LOL! Bad timing, Viking, but I'm sure you'll be there in spirit!


----------



## evangilder (Aug 21, 2010)

I would love to go, but it's not in the budget this year. Get some great pics. The most I have seen together is 3, so this will be a nice treat.


----------



## wheelsup_cavu (Aug 29, 2010)

evangilder said:


> I would love to go, but it's not in the budget this year. Get some great pics. The most I have seen together is 3, so this will be a nice treat.



Same here. 
I saw three at the Planes of Fame Airshow in 2009.

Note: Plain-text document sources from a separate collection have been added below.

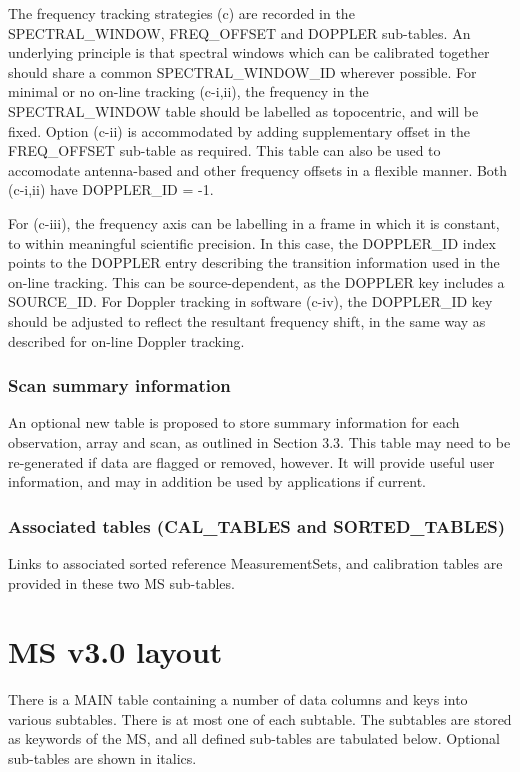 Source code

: \documentclass{article}
\begin{document}
The frequency tracking strategies (c) are recorded in the
SPECTRAL\_WINDOW, FREQ\_OFFSET and DOPPLER sub-tables. An underlying
principle is that spectral windows which can be calibrated together
should share a common SPECTRAL\_WINDOW\_ID wherever possible. For
minimal or no on-line tracking (c-i,ii), the frequency in the
SPECTRAL\_WINDOW table should be labelled as topocentric, and will be
fixed. Option (c-ii) is accommodated by adding supplementary offset in
the FREQ\_OFFSET sub-table as required. This table can also be used to
accomodate antenna-based and other frequency offsets in a flexible
manner. Both (c-i,ii) have DOPPLER\_ID = -1.

For (c-iii), the frequency axis can be labelling in a frame in which
it is constant, to within meaningful scientific precision. In this
case, the DOPPLER\_ID index points to the DOPPLER entry describing the
transition information used in the on-line tracking. This can be
source-dependent, as the DOPPLER key includes a SOURCE\_ID. For
Doppler tracking in software (c-iv), the DOPPLER\_ID key should be
adjusted to reflect the resultant frequency shift, in the same way
as described for on-line Doppler tracking.

\subsubsection{Scan summary information}

An optional new table is proposed to store summary information for
each observation, array and scan, as outlined in Section 3.3. This
table may need to be re-generated if data are flagged or removed,
however. It will provide useful user information, and may in addition
be used by applications if current.

\subsubsection{Associated tables (CAL\_TABLES and SORTED\_TABLES)}

Links to associated sorted reference MeasurementSets, and calibration
tables are provided in these two MS sub-tables.

\section{MS v3.0 layout}

There is a MAIN table containing a number of data columns and keys
into various subtables. There is at most one of each subtable. The
subtables are stored as keywords of the MS, and all defined sub-tables
are tabulated below.  Optional sub-tables are shown in italics.
\end{document}
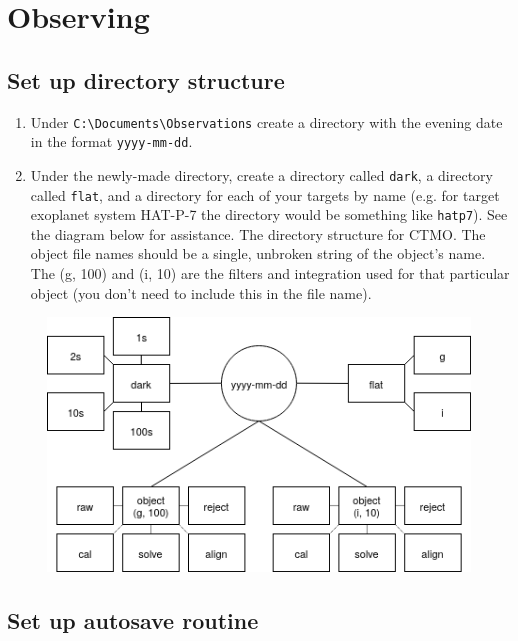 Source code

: \documentclass{article}
\begin{document}
	\newpage
	\section{Observing}
	
	\subsection{Set up directory structure}
	
		\begin{enumerate}
			
			\item Under \texttt{C:\textbackslash Documents\textbackslash Observations} create a directory with the evening date in the format \texttt{yyyy-mm-dd}.
			
			\item Under the newly-made directory, create a directory called \texttt{dark}, a directory called \texttt{flat}, and a directory for each of your targets by name (e.g. for target exoplanet system HAT-P-7 the directory would be something like \texttt{hatp7}). See the diagram below for assistance. The directory structure for CTMO. The object file names should be a single, unbroken string of the object's name. The (g, 100) and (i, 10) are the filters and integration used for that particular object (you don't need to include this in the file name).
			
		\end{enumerate}
	
		\begin{figure}[h]
			\centering
			\includegraphics[scale=0.5]{images/ctmo_format.png}
		\end{figure}
	
	\subsection{Set up autosave routine}
		
\end{document}
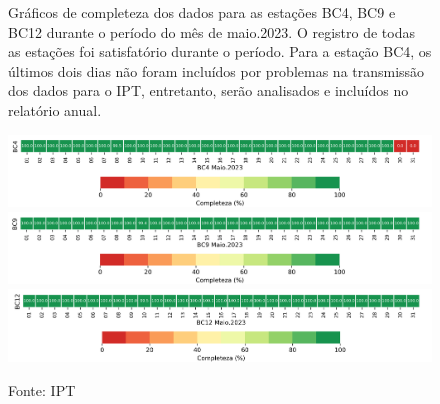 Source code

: 
\begin{figure}[ht!]
    \centering
	\captionsetup{justification=justified, singlelinecheck=false, width=1\textwidth}
    \caption{Gráficos de completeza dos dados para as estações BC4, BC9 e BC12 durante o período do mês de maio.2023. O registro de todas as estações foi satisfatório durante o período. Para a estação BC4, os últimos dois dias não foram incluídos por problemas na transmissão dos dados para o IPT, entretanto, serão analisados e incluídos no relatório anual. }
    \includegraphics[width=1.0\textwidth]{./boletim/baesa/figuras/bc4_completude.png}
    \includegraphics[width=1.0\textwidth]{./boletim/baesa/figuras/bc9_completude.png}
    \includegraphics[width=1.0\textwidth]{./boletim/baesa/figuras/bc12_completude.png}
    \caption*{Fonte: IPT}
\end{figure}

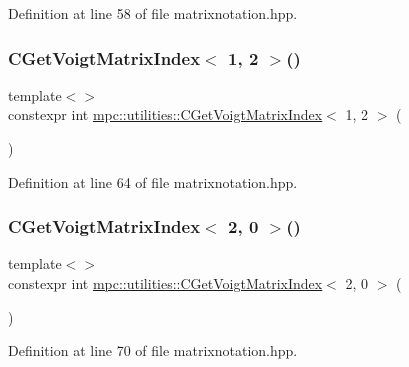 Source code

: Definition at line 58 of file matrixnotation.\+hpp.

\mbox{\label{namespacempc_1_1utilities_ac2da9934134d3a5867b925e1084bf1e4}} 
\subsubsection{\texorpdfstring{C\+Get\+Voigt\+Matrix\+Index$<$ 1, 2 $>$()}{CGetVoigtMatrixIndex< 1, 2 >()}}
{\footnotesize\ttfamily template$<$$>$ \\
constexpr int \mbox{\hyperlink{namespacempc_1_1utilities_ad2c3679a8e007d8b5a333490886ef19d}{mpc\+::utilities\+::\+C\+Get\+Voigt\+Matrix\+Index}}$<$ 1, 2 $>$ (\begin{DoxyParamCaption}{ }\end{DoxyParamCaption})\hspace{0.3cm}{\ttfamily [inline]}}



Definition at line 64 of file matrixnotation.\+hpp.

\mbox{\label{namespacempc_1_1utilities_a611ba0637a7bbdf72d869e716512afdb}} 
\subsubsection{\texorpdfstring{C\+Get\+Voigt\+Matrix\+Index$<$ 2, 0 $>$()}{CGetVoigtMatrixIndex< 2, 0 >()}}
{\footnotesize\ttfamily template$<$$>$ \\
constexpr int \mbox{\hyperlink{namespacempc_1_1utilities_ad2c3679a8e007d8b5a333490886ef19d}{mpc\+::utilities\+::\+C\+Get\+Voigt\+Matrix\+Index}}$<$ 2, 0 $>$ (\begin{DoxyParamCaption}{ }\end{DoxyParamCaption})\hspace{0.3cm}{\ttfamily [inline]}}



Definition at line 70 of file matrixnotation.\+hpp.

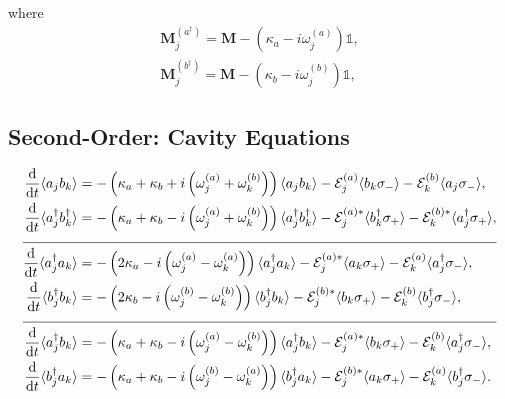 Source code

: \documentclass{article}
\newcommand{\ddt}[1][]{\frac{\mathrm{d} #1}{\mathrm{d}t}}
\begin{document}
where
\begin{subequations}
	\begin{gather}
		\bm{M}_{j}^{(a^{\dagger})} = \bm{M} - \left( \kappa_{a} - i \omega_{j}^{(a)} \right) \mathbb{1}, \\
		\bm{M}_{j}^{(b^{\dagger})} = \bm{M} - \left( \kappa_{b} - i \omega_{j}^{(b)} \right) \mathbb{1},
	\end{gather}
\end{subequations}

\subsection{Second-Order: Cavity Equations}

\begin{subequations}
	\begin{align}
		\ddt \langle a_{j} b_{k} \rangle &= -\left( \kappa_{a} + \kappa_{b} + i \left( \omega_{j}^{(a)} + \omega_{k}^{(b)} \right) \right) \langle a_{j} b_{k} \rangle - \mathcal{E}_{j}^{(a)} \langle b_{k} \sigma_{-} \rangle - \mathcal{E}_{k}^{(b)} \langle a_{j} \sigma_{-} \rangle, \\
		\ddt \langle a^{\dagger}_{j} b^{\dagger}_{k} \rangle &= -\left( \kappa_{a} + \kappa_{b} - i \left( \omega_{j}^{(a)} + \omega_{k}^{(b)} \right) \right) \langle a^{\dagger}_{j} b^{\dagger}_{k} \rangle - \mathcal{E}_{j}^{(a) *} \langle b^{\dagger}_{k} \sigma_{+} \rangle - \mathcal{E}_{k}^{(b) *} \langle a^{\dagger}_{j} \sigma_{+} \rangle, \\
		\cline{1-2}
		\ddt \langle a^{\dagger}_{j} a_{k} \rangle &= -\left( 2 \kappa_{a} - i \left( \omega_{j}^{(a)}- \omega_{k}^{(a)} \right) \right) \langle a^{\dagger}_{j} a_{k} \rangle - \mathcal{E}_{j}^{(a) *} \langle a_{k} \sigma_{+} \rangle - \mathcal{E}_{k}^{(a)} \langle a^{\dagger}_{j} \sigma_{-} \rangle, \\
		\ddt \langle b^{\dagger}_{j} b_{k} \rangle &= -\left( 2 \kappa_{b} - i \left( \omega_{j}^{(b)}- \omega_{k}^{(b)} \right) \right) \langle b^{\dagger}_{j} b_{k} \rangle - \mathcal{E}_{j}^{(b) *} \langle b_{k} \sigma_{+} \rangle - \mathcal{E}_{k}^{(b)} \langle b^{\dagger}_{j} \sigma_{-} \rangle, \\
		\cline{1-2}
		\ddt \langle a^{\dagger}_{j} b_{k} \rangle &= -\left( \kappa_{a} + \kappa_{b} - i \left( \omega_{j}^{(a)}- \omega_{k}^{(b)} \right) \right) \langle a^{\dagger}_{j} b_{k} \rangle - \mathcal{E}_{j}^{(a) *} \langle b_{k} \sigma_{+} \rangle - \mathcal{E}_{k}^{(b)} \langle a^{\dagger}_{j} \sigma_{-} \rangle, \\
		\ddt \langle b^{\dagger}_{j} a_{k} \rangle &= -\left( \kappa_{a} + \kappa_{b} - i \left( \omega_{j}^{(b)}- \omega_{k}^{(a)} \right) \right) \langle b^{\dagger}_{j} a_{k} \rangle - \mathcal{E}_{j}^{(b) *} \langle a_{k} \sigma_{+} \rangle - \mathcal{E}_{k}^{(a)} \langle b^{\dagger}_{j} \sigma_{-} \rangle.
	\end{align}
\end{subequations}
\end{document}
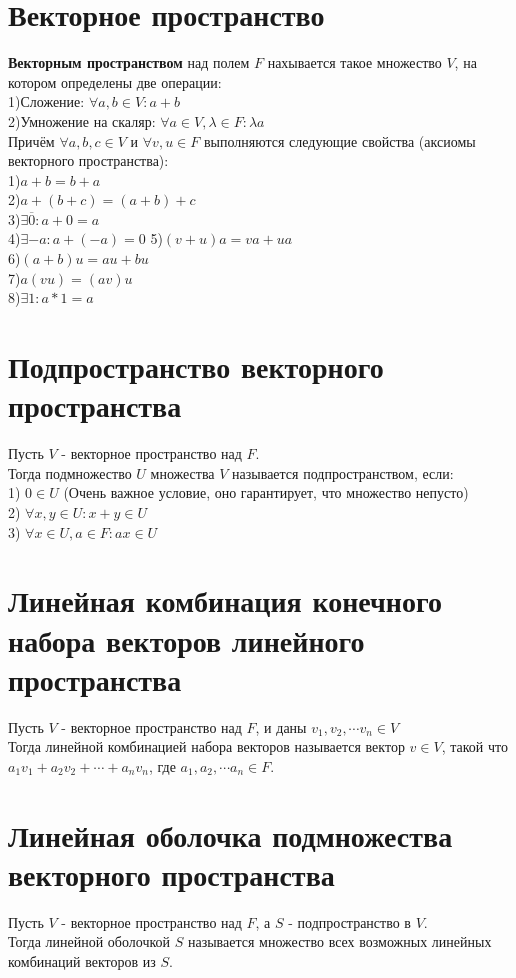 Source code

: \documentclass[a4paper,11pt]{report}
\begin{document}
\section{Векторное пространство}
\textbf{Векторным пространством} над полем $F$ нахывается такое множество $V$, на котором определены две операции:\\
1)Сложение: $\forall a, b \in V: a + b$\\
2)Умножение на скаляр: $\forall a \in V, \lambda \in F: \lambda{a} $\\
Причём $\forall a, b, c \in V$ и $\forall v, u \in F$ выполняются следующие свойства (аксиомы векторного пространства):\\
1)$a + b = b+ a$\\
2)$a + (b +c) = (a + b) + c $\\
3)$\exists \overline{0}: a + 0 = a$\\
4)$\exists -a: a + (-a) = 0$
5)$(v + u)a = va + ua$\\
6)$(a + b)u = au + bu$\\
7)$a(vu) = (av)u$\\
8)$\exists 1: a * 1 = a $\\
\section{Подпространство векторного пространства}
Пусть $V$ - векторное пространство над $F$.\\
Тогда подмножество $U$ множества $V$ называется подпространством, если:\\
1) $0 \in U$ (Очень важное условие, оно гарантирует, что множество непусто)\\ 
2) $\forall x, y \in U: x + y \in U$\\
3) $\forall x \in U, a \in F: ax \in U$\\
\section{Линейная комбинация конечного набора векторов линейного пространства}
Пусть $V$ - векторное пространство над $F$, и даны $v_1, v_2, \cdots v_n \in V$\\
Тогда линейной комбинацией набора векторов называется вектор $v \in V$, такой что
$a_1v_1 + a_2v_2 + \cdots + a_nv_n$, где $a_1, a_2, \cdots a_n \in F$.
\section{Линейная оболочка подмножества векторного пространства}
Пусть $V$ - векторное пространство над $F$, а $S$ - подпространство в $V$.\\
Тогда линейной оболочкой $S$ называется множество всех возможных линейных комбинаций
векторов из $S$.
\end{document}
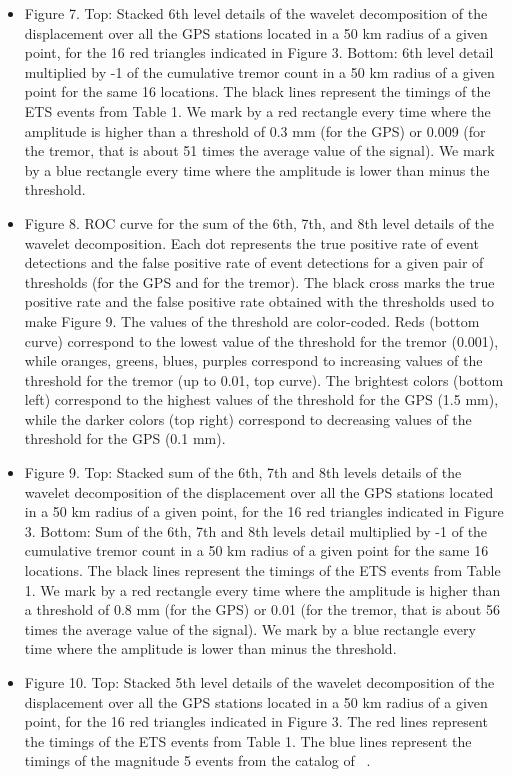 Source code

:\documentclass{article}
\begin{document}
\begin{itemize}
\item Figure 7. Top: Stacked 6th level details of the wavelet decomposition of the displacement over all the GPS stations located in a 50 km radius of a given point, for the 16 red triangles indicated in Figure 3. Bottom: 6th level detail multiplied by -1 of the cumulative tremor count in a 50 km radius of a given point for the same 16 locations. The black lines represent the timings of the ETS events from Table 1. We mark by a red rectangle every time where the amplitude is higher than a threshold of 0.3 mm (for the GPS) or 0.009 (for the tremor, that is about 51 times the average value of the signal). We mark by a blue rectangle every time where the amplitude is lower than minus the threshold.

\item Figure 8. ROC curve for the sum of the 6th, 7th, and 8th level details of the wavelet decomposition. Each dot represents the true positive rate of event detections and the false positive rate of event detections for a given pair of thresholds (for the GPS and for the tremor). The black cross marks the true positive rate and the false positive rate obtained with the thresholds used to make Figure 9. The values of the threshold are color-coded. Reds (bottom curve) correspond to the lowest value of the threshold for the tremor (0.001), while oranges, greens, blues, purples correspond to increasing values of the threshold for the tremor (up to 0.01, top curve). The brightest colors (bottom left) correspond to the highest values of the threshold for the GPS (1.5 mm), while the darker colors (top right) correspond to decreasing values of the threshold for the GPS (0.1 mm).

\item Figure 9. Top: Stacked sum of the 6th, 7th and 8th levels details of the wavelet decomposition of the displacement over all the GPS stations located in a 50 km radius of a given point, for the 16 red triangles indicated in Figure 3. Bottom: Sum of the 6th, 7th and 8th levels detail multiplied by -1 of the cumulative tremor count in a 50 km radius of a given point for the same 16 locations. The black lines represent the timings of the ETS events from Table 1. We mark by a red rectangle every time where the amplitude is higher than a threshold of 0.8 mm (for the GPS) or 0.01 (for the tremor, that is about 56 times the average value of the signal). We mark by a blue rectangle every time where the amplitude is lower than minus the threshold.

\item Figure 10. Top: Stacked 5th level details of the wavelet decomposition of the displacement over all the GPS stations located in a 50 km radius of a given point, for the 16 red triangles indicated in Figure 3. The red lines represent the timings of the ETS events from Table 1. The blue lines represent the timings of the magnitude 5 events from the catalog of ~\citet{MIC_2019}.


\end{itemize}
\end{document}
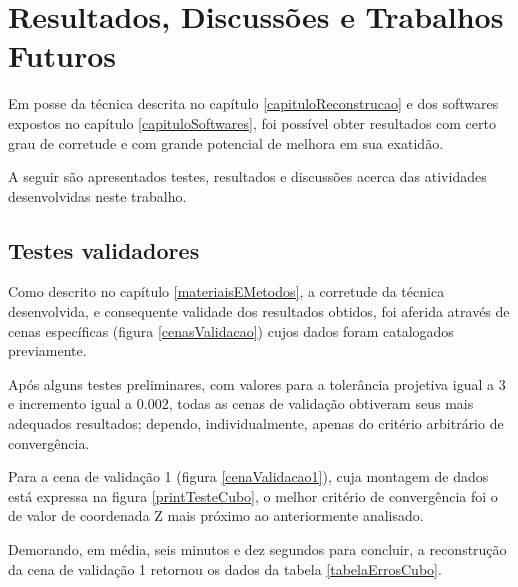 \chapter{Resultados, Discussões e Trabalhos Futuros}
	\label{capituloFinal}
	
	Em posse da técnica descrita no capítulo \ref{capituloReconstrucao} e dos softwares expostos no capítulo \ref{capituloSoftwares}, foi possível obter resultados com certo grau de corretude e com grande potencial de melhora em sua exatidão.
	
	A seguir são apresentados testes, resultados e discussões acerca das atividades desenvolvidas neste trabalho.
	
	\section{Testes validadores}
		\label{secaoTestes}
		
		Como descrito no capítulo \ref{materiaisEMetodos}, a corretude da técnica desenvolvida, e consequente validade dos resultados obtidos, foi aferida através de cenas específicas (figura \ref{cenasValidacao}) cujos dados foram catalogados previamente.
		
		Após alguns testes preliminares, com valores para a tolerância projetiva igual a $3$ e incremento igual a $0.002$, todas as cenas de validação obtiveram seus mais adequados resultados; dependo, individualmente, apenas do critério arbitrário de convergência.
		
		Para a cena de validação 1 (figura \ref{cenaValidacao1}), cuja montagem de dados está expressa na figura \ref{printTesteCubo}, o melhor critério de convergência foi o de valor de coordenada Z mais próximo ao anteriormente analisado.
		
		Demorando, em média, seis minutos e dez segundos para concluir, a reconstrução da cena de validação 1 retornou os dados da tabela \ref{tabelaErrosCubo}.
		

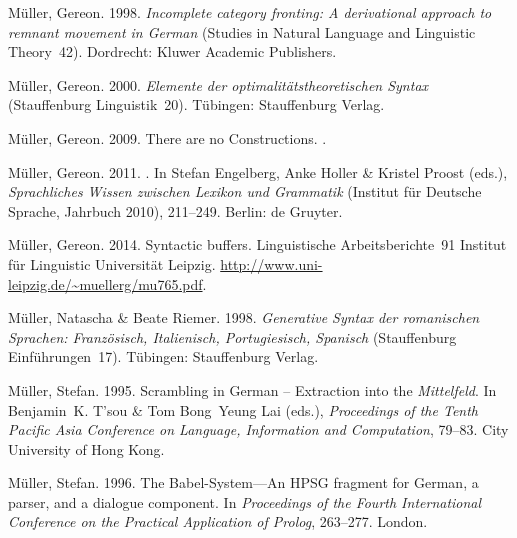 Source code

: \begin{thebibliography}{1420}
M{\"u}ller, Gereon. 1998.
\newblock \emph{Incomplete category fronting: {A} derivational approach to
  remnant movement in {German}} (Studies in Natural Language and Linguistic
  Theory~42).
\newblock Dordrecht: Kluwer Academic Publishers.

M{\"u}ller, Gereon. 2000.
\newblock \emph{{Elemente der optimalit{\"a}tstheoretischen Syntax}}
  (Stauffenburg Linguistik~20).
\newblock T{\"u}bingen: Stauffenburg Verlag.

M{\"u}ller, Gereon. 2009{}.
\newblock There are no {Constructions}.
.

M{\"u}ller, Gereon. 2011.
.
\newblock In Stefan Engelberg, Anke Holler \& Kristel Proost (eds.),
  \emph{{Sprachliches Wissen zwischen Lexikon und Grammatik}}  (Institut
  f{\"u}r Deutsche Sprache, Jahrbuch 2010), 211--249. Berlin: de Gruyter.

M{\"u}ller, Gereon. 2014{}.
\newblock Syntactic buffers.
\newblock Linguistische Arbeitsberichte~91 Institut f{\"u}r Linguistic
  Universit{\"a}t Leipzig.
\newblock \urlprefix\url{http://www.uni-leipzig.de/~muellerg/mu765.pdf}.

M{\"u}ller, Natascha \& Beate Riemer. 1998.
\newblock \emph{{Generative Syntax der romanischen Sprachen: Franz{\"o}sisch,
  Italienisch, Portugiesisch, Spanisch}} (Stauffenburg Einf{\"u}hrungen~17).
\newblock T{\"u}bingen: Stauffenburg Verlag.

M{\"u}ller, Stefan. 1995.
\newblock Scrambling in {German} -- {Extraction} into the \emph{Mittelfeld}.
\newblock In Benjamin~K. T'sou \& Tom Bong~Yeung Lai (eds.), \emph{Proceedings
  of the {Tenth Pacific Asia Conference on Language, Information and
  Computation}}, 79--83. City University of Hong Kong.

M{\"u}ller, Stefan. 1996{}.
\newblock The {Babel-System}---{An} {HPSG} fragment for {German}, a parser, and
  a dialogue component.
\newblock In \emph{Proceedings of the {Fourth International Conference on the
  Practical Application of Prolog}}, 263--277. London.


\end{thebibliography}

Wish I could make this one.


Wheels


----------



## Aaron Brooks Wolters (Aug 29, 2010)

Thorlifter said:


> PICS PICS PICS PICS PICS



I'm with Thorlifter! PICS PLEASE!!!!!


----------



## Violator (Sep 14, 2010)

Okay, so there were four P-38s at this airshow. A fifth was scheduled to attend but had mechanical problems on the way there. Plans for a sixth fell through. Anyway, no complaints here! They got all four of them up in the air together, and what a treat that was. There was also a Heritage Flight with an F-22 and two of the P-38s. On their last pass, the P-38 on either side split away while the Raptor continued flying straight ahead. When they had plenty of separation, all three planes barrel rolled simultaneously. It was truly spectacular! Hope you like my pics...


----------



## seesul (Sep 14, 2010)

Thanks for those beautiful pics mate! I´ve never seen a real P-38 yet but one day I wanna touch this beautiful bird!


----------



## mudpuppy (Sep 14, 2010)

Some good shots of what looked like a great show. Thanks....especially like the "Honey Bunny" artwork. 
Derek


----------



## Airframes (Sep 14, 2010)

Great pics, and what a sight (and sound) that must have been ! Thanks for posting.


----------



## evangilder (Sep 14, 2010)

Nice!


----------



## Gnomey (Sep 14, 2010)

Nice shots!


----------



## vikingBerserker (Sep 14, 2010)

Beautiful!


----------



## Aaron Brooks Wolters (Sep 14, 2010)

Excellent photos and thank you for sharing sir!!!!!!!!!!!!!!!!


----------



## Violator (Sep 14, 2010)

Thanks guys! Mudpuppy mentioned the nose art on "Honey Bunny," and I must say it and the nose art on "Thoughts of Midnite" are stunning. As you can tell from the pic, "Thoughts of Midnite" was painted directly onto the plane. The artist is Greg Hildebrandt, a longtime fantasy artist.


----------



## Wildcat (Sep 15, 2010)

Great shots of the P-38's, what a treat that would have been!


----------



## mudpuppy (Sep 15, 2010)

Thanks for the close-ups of the ladies!  
Man, the P-38 is in a class all of its own!


----------



## Gnomey (Sep 15, 2010)

More good shots!


----------



## ontos (Sep 26, 2010)

Great shots Violator, love those P-38s


----------